Transfer Learning Aurora Image Classification and Magnetic Disturbance Evaluation (TAME)
In our publication we show that transfer learning can be easily applied to all sky images for the purpose of
classifying images, filtering images and predicting magnetic disturbance from auroral images.
In the publication we describe our methods and show the results that we obtained.
Our data is archived on the NIRD Research Data Archive. It is licensed under CC-BY 4.0 and available for at
least 10 years after publication. The archive with accompanying information can be accessed here:
https://doi.org/10.11582/2021.00071
On this website we will
- provide and describe the code we used in our publication for replication of our results.

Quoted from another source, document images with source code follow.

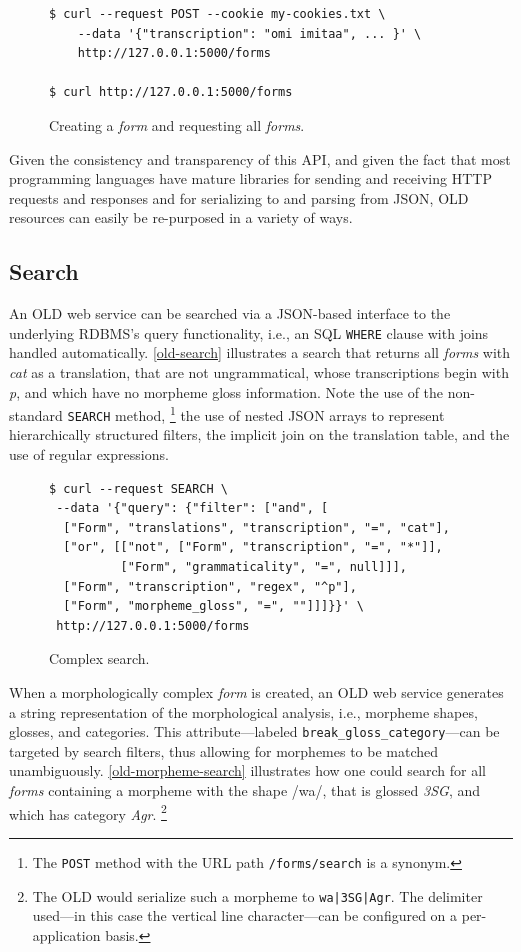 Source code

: \documentclass[11pt]{article}
\begin{document}
\begin{figure}[h]
\scriptsize
\begin{verbatim}
$ curl --request POST --cookie my-cookies.txt \
    --data '{"transcription": "omi imitaa", ... }' \
    http://127.0.0.1:5000/forms

$ curl http://127.0.0.1:5000/forms
\end{verbatim}
\normalsize
\caption{Creating a \emph{form} and requesting all \emph{forms}.}
\label{old-form}
\end{figure}

Given the consistency and transparency of this API, and given the fact that
most programming languages have mature libraries for sending and receiving 
HTTP requests and responses and for serializing to and parsing from JSON, OLD
resources can easily be re-purposed in a variety of ways.


\subsection{Search}

An OLD web service can be searched via a JSON-based interface to the underlying
RDBMS's query functionality, i.e., an SQL \texttt{WHERE} clause with joins
handled automatically. \autoref{old-search} illustrates a search that returns
all \emph{forms} with \textit{cat} as a translation, that are not ungrammatical, whose
transcriptions begin with \textit{p}, and which have no morpheme gloss
information. Note the use of the non-standard \texttt{SEARCH} method,%
\footnote{The \texttt{POST} method with the URL path \texttt{/forms/search} is
a synonym.} %
the use of nested JSON arrays to represent hierarchically structured filters,
the implicit join on the translation table, and the use of regular expressions.

\begin{figure}[h]
\scriptsize
\begin{verbatim}
$ curl --request SEARCH \
 --data '{"query": {"filter": ["and", [
  ["Form", "translations", "transcription", "=", "cat"],
  ["or", [["not", ["Form", "transcription", "=", "*"]],
          ["Form", "grammaticality", "=", null]]],
  ["Form", "transcription", "regex", "^p"],
  ["Form", "morpheme_gloss", "=", ""]]]}}' \
 http://127.0.0.1:5000/forms
\end{verbatim}
\normalsize
\caption{Complex search.}
\label{old-search}
\end{figure}

When a morphologically complex \emph{form} is created, an OLD web service generates
a string representation of the morphological analysis, i.e., morpheme shapes,
glosses, and categories. This attribute---labeled
\texttt{break\_gloss\_category}---can be targeted by search filters, thus allowing
for morphemes to be matched unambiguously. \autoref{old-morpheme-search}
illustrates how one could search for all \emph{forms} containing a morpheme with the
shape /wa/, that is glossed \textit{3SG}, and which has category \textit{Agr}.%
\footnote{The OLD would serialize such a morpheme to \texttt{wa|3SG|Agr}. The
delimiter used---in this case the vertical line character---can be configured on
a per-application basis.}
\end{document}
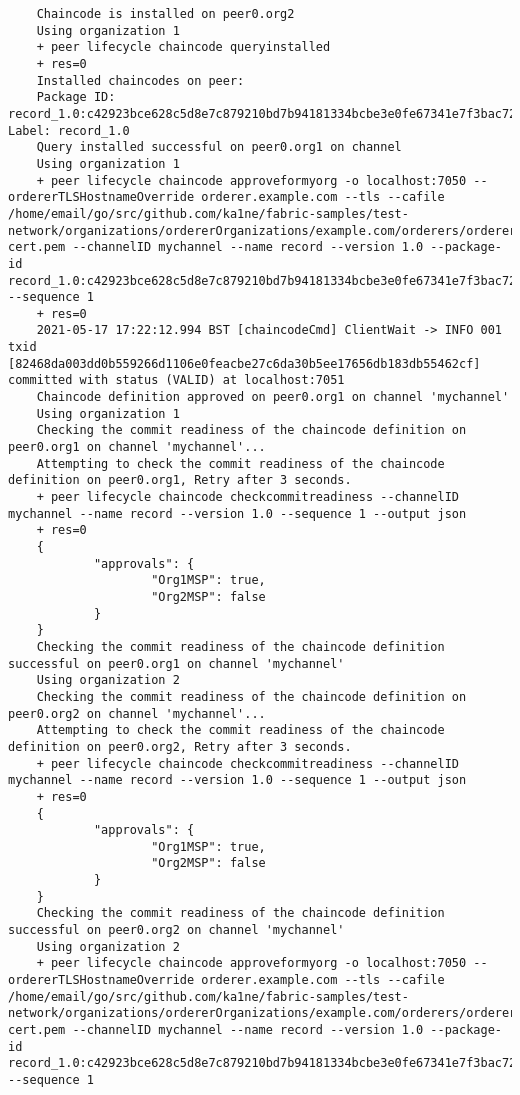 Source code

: \begin{lstlisting}
    Chaincode is installed on peer0.org2
    Using organization 1
    + peer lifecycle chaincode queryinstalled
    + res=0
    Installed chaincodes on peer:
    Package ID: record_1.0:c42923bce628c5d8e7c879210bd7b94181334bcbe3e0fe67341e7f3bac72d075, Label: record_1.0
    Query installed successful on peer0.org1 on channel
    Using organization 1
    + peer lifecycle chaincode approveformyorg -o localhost:7050 --ordererTLSHostnameOverride orderer.example.com --tls --cafile /home/email/go/src/github.com/ka1ne/fabric-samples/test-network/organizations/ordererOrganizations/example.com/orderers/orderer.example.com/msp/tlscacerts/tlsca.example.com-cert.pem --channelID mychannel --name record --version 1.0 --package-id record_1.0:c42923bce628c5d8e7c879210bd7b94181334bcbe3e0fe67341e7f3bac72d075 --sequence 1
    + res=0
    2021-05-17 17:22:12.994 BST [chaincodeCmd] ClientWait -> INFO 001 txid [82468da003dd0b559266d1106e0feacbe27c6da30b5ee17656db183db55462cf] committed with status (VALID) at localhost:7051
    Chaincode definition approved on peer0.org1 on channel 'mychannel'
    Using organization 1
    Checking the commit readiness of the chaincode definition on peer0.org1 on channel 'mychannel'...
    Attempting to check the commit readiness of the chaincode definition on peer0.org1, Retry after 3 seconds.
    + peer lifecycle chaincode checkcommitreadiness --channelID mychannel --name record --version 1.0 --sequence 1 --output json
    + res=0
    {
            "approvals": {
                    "Org1MSP": true,
                    "Org2MSP": false
            }
    }
    Checking the commit readiness of the chaincode definition successful on peer0.org1 on channel 'mychannel'
    Using organization 2
    Checking the commit readiness of the chaincode definition on peer0.org2 on channel 'mychannel'...
    Attempting to check the commit readiness of the chaincode definition on peer0.org2, Retry after 3 seconds.
    + peer lifecycle chaincode checkcommitreadiness --channelID mychannel --name record --version 1.0 --sequence 1 --output json
    + res=0
    {
            "approvals": {
                    "Org1MSP": true,
                    "Org2MSP": false
            }
    }
    Checking the commit readiness of the chaincode definition successful on peer0.org2 on channel 'mychannel'
    Using organization 2
    + peer lifecycle chaincode approveformyorg -o localhost:7050 --ordererTLSHostnameOverride orderer.example.com --tls --cafile /home/email/go/src/github.com/ka1ne/fabric-samples/test-network/organizations/ordererOrganizations/example.com/orderers/orderer.example.com/msp/tlscacerts/tlsca.example.com-cert.pem --channelID mychannel --name record --version 1.0 --package-id record_1.0:c42923bce628c5d8e7c879210bd7b94181334bcbe3e0fe67341e7f3bac72d075 --sequence 1

\end{lstlisting}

- provide instructions on how to apply the classifier in 6 lines of code.
- provide a way to conglomerate different kinds of data used in space physics in order to be able to perform large scale data analysis using our code.
1. Replication of Results & Quickstart
For a full documentation of this package see the points below.
- Make sure all dependencies are installed:
sudo apt-get install python3 wget p7zip
- Download our code:
cd <Your working directory here>
wget http://tid.uio.no/TAME/data/code.7z
7z x code.7z
cd code
- Create a conda environment from the environment file we provide. This may take a few moments. Afterwards, activate the environment, to use it. You can find installation instructions for conda here: https://docs.conda.io/projects/conda/en/latest/user-guide/install/linux.html
conda env create -f environment.yml
conda activate dataHandler
- Create a storage folder, download our fully preprocessed data archives and extract them into the just created folder:
mkdir /home/data
mkdir /home/data/images
wget https://ns9999k.webs.sigma2.no/10.11582_2021.00071/torch_data.7z -P /home/data
wget https://ns9999k.webs.sigma2.no/10.11582_2021.00071/other_data.7z -P /home/data
7z x /home/data/torch_data.7z -o/home/data
7z x /home/data/other_data.7z -o/home/data
- Run Python, import our Package and plot the results:
python
from dataHandler import DataAnalyzer
other_data_location = "/home/data/other/"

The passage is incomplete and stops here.